As organizations of all sizes integrate generative AI into their workflows, business leaders need to understand what happens before and after the prompt.
For most generative AI users, the seeming simplicity of entering a prompt that produces results to assist with business tasks masks a more complex reality that can't be ignored. Training data, large language model (LLM) configuration, and transparency aren’t just technical details, they’re business-critical concerns. Leaders who overlook these details can suffer financial setbacks, reputational damage, and even legal exposure.
To manage these risks, here are the questions you should ask before integrating generative AI into your operations.
Is The LLM Right-Sized for Your Business Needs?

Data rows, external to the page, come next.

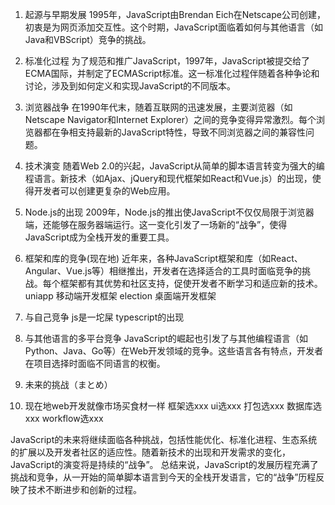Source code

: 1. 起源与早期发展
1995年，JavaScript由Brendan Eich在Netscape公司创建，初衷是为网页添加交互性。这个时期，JavaScript面临着如何与其他语言（如Java和VBScript）竞争的挑战。
2. 标准化过程
为了规范和推广JavaScript，1997年，JavaScript被提交给了ECMA国际，并制定了ECMAScript标准。这一标准化过程伴随着各种争论和讨论，涉及到如何定义和实现JavaScript的不同版本。
3. 浏览器战争
在1990年代末，随着互联网的迅速发展，主要浏览器（如Netscape Navigator和Internet Explorer）之间的竞争变得异常激烈。每个浏览器都在争相支持最新的JavaScript特性，导致不同浏览器之间的兼容性问题。
4. 技术演变
随着Web 2.0的兴起，JavaScript从简单的脚本语言转变为强大的编程语言。新技术（如Ajax、jQuery和现代框架如React和Vue.js）的出现，使得开发者可以创建更复杂的Web应用。
5. Node.js的出现
2009年，Node.js的推出使JavaScript不仅仅局限于浏览器端，还能够在服务器端运行。这一变化引发了一场新的“战争”，使得JavaScript成为全栈开发的重要工具。
6. 框架和库的竞争(现在地)
近年来，各种JavaScript框架和库（如React、Angular、Vue.js等）相继推出，开发者在选择适合的工具时面临竞争的挑战。每个框架都有其优势和社区支持，促使开发者不断学习和适应新的技术。
uniapp 移动端开发框架
election 桌面端开发框架

8. 与自己竞争 js是一坨屎
typescript的出现
7. 与其他语言的多平台竞争
JavaScript的崛起也引发了与其他编程语言（如Python、Java、Go等）在Web开发领域的竞争。这些语言各有特点，开发者在项目选择时面临不同语言的权衡。


8. 未来的挑战（まとめ）
9. 现在地web开发就像市场买食材一样 框架选xxx ui选xxx 打包选xxx 数据库选xxx workflow选xxx

JavaScript的未来将继续面临各种挑战，包括性能优化、标准化进程、生态系统的扩展以及开发者社区的适应性。随着新技术的出现和开发需求的变化，JavaScript的演变将是持续的“战争”。
总结来说，JavaScript的发展历程充满了挑战和竞争，从一开始的简单脚本语言到今天的全栈开发语言，它的“战争”历程反映了技术不断进步和创新的过程。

LLMs require compute power, training cycles, and feedback loops, all of which come with costs. A general-purpose model might sound appealing, but if it’s overbuilt for your use cases, you’ll pay more and wait longer for results that could have been delivered faster by a leaner system.
For instance, Zoho Zia LLM comprises three models with 1.3 billion, 2.6 billion, and 7 billion parameters, enabling model optimization for the appropriate user context. By striking the proper balance between power and resource management and aligning the complexity of the prompt with the properly sized model, LLMs can be right-sized for business needs.
Smart vendors provide LLM options tailored to specific tasks and allow you to swap them out as your needs change. Avoid vendors that lock you into inflexible contracts. Flexibility isn’t just a feature; it’s a sign that the vendor is prioritizing your ROI over their own margins.
How Was The LLM Trained?
AI firm Anthriopic recently agreed to pay $1.5 billion to settle a class action lawsuit filed by authors who said the company stole their work to train its AI models.
The settlement comes as other big tech companies, including Meta face lawsuits over similar alleged copyright violations.
The Anthropic deal to resolve the plaintiffs' remaining legacy claims, and the other lawsuits, highlight how some notable companies approach training LLMs on external, proprietary content. As the courts determine whether the outputs from these models are transformative enough to qualify as "fair use," the Anthropic deal requires the approval of the U.S. District Court, and debate continues.
But legal precedent does not guarantee ethical clarity. The surge of new LLMs entering the market has made training methodology a significant differentiator. When training data includes toxic or extremist content, as seen in the recent Grok chatbot controversy on X, the outcomes can be harmful. Grok’s antisemitic rant, triggered by a fake account, clearly reflects its training environment.
To prevent risky outputs, business customers should inquire about the training sources vendors use. Ideally, models are trained on synthetic data and anonymized customer experience statistics instead of vendors scraping internet content from questionable sources.
Most reputable LLM vendors also publish documentation or whitepapers that explain their model architecture, training data sources, and design principles.
Transparency isn’t optional. If a vendor refuses to disclose its training practices during the sales process, don’t expect clarity if things go wrong.
The most forward-thinking vendors aren’t scraping the internet or using their customers' information for training data; instead, they’re developing LLMs internally across products with privacy in mind.
Ask the Hard Questions
When assessing a tech vendor, don’t just ask what their model can do, ask how it was built. What data sources were used? Were they synthetic, proprietary, or scraped from the open web? How is bias reduced? What safeguards are in place to protect user privacy?
These aren’t just technical questions. They’re tests of trust.
Choosing the right LLM vendor isn’t just a procurement decision; it’s a strategic commitment to transparency, accountability, and long-term value. As generative AI becomes integrated into everything from customer service to product development, business leaders must view vendor selection as a due diligence process, not a leap of faith.
Vendors who prioritize privacy, size their models appropriately, and provide transparency about training practices are best positioned to support your business. In a landscape where technology advances rapidly, understanding what occurs before and after the prompt is essential.